- [WHAT THE EXERCISE ASKS]
As you look over the data below, please find each line where the word "commit" appears, then copy it.

Stored data entries
----
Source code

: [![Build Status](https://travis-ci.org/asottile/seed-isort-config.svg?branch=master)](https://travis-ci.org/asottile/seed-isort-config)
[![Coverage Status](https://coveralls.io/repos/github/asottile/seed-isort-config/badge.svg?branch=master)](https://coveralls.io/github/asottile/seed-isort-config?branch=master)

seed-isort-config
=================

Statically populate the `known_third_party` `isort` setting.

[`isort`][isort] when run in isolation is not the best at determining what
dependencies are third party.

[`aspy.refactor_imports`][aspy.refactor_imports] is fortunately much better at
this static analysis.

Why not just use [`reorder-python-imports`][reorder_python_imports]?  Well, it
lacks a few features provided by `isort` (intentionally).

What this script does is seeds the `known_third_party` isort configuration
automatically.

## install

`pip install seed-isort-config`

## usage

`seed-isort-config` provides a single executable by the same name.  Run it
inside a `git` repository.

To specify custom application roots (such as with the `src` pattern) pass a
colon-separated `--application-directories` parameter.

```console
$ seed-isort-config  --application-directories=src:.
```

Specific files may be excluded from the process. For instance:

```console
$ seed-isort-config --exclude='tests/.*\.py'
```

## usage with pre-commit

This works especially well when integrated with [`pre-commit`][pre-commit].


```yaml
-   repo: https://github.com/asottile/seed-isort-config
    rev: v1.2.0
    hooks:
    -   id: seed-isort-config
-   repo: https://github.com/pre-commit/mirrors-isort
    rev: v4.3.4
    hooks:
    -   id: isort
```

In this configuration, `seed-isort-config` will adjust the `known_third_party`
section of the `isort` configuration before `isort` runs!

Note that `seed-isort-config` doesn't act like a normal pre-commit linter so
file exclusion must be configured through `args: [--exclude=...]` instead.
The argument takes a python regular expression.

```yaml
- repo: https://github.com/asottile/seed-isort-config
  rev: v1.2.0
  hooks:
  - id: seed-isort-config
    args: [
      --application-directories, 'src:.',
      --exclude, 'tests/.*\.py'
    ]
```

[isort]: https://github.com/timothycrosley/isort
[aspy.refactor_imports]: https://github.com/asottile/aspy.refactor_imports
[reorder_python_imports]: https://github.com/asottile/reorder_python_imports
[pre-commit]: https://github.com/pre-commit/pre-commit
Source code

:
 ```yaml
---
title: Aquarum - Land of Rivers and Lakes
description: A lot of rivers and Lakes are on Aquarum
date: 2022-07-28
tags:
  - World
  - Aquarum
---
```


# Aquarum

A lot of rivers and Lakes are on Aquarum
----
- [ANSWER FOR THIS EXERCISE]
## usage with pre-commit
This works especially well when integrated with [`pre-commit`][pre-commit].
-   repo: https://github.com/pre-commit/mirrors-isort
Note that `seed-isort-config` doesn't act like a normal pre-commit linter so
[pre-commit]: https://github.com/pre-commit/pre-commit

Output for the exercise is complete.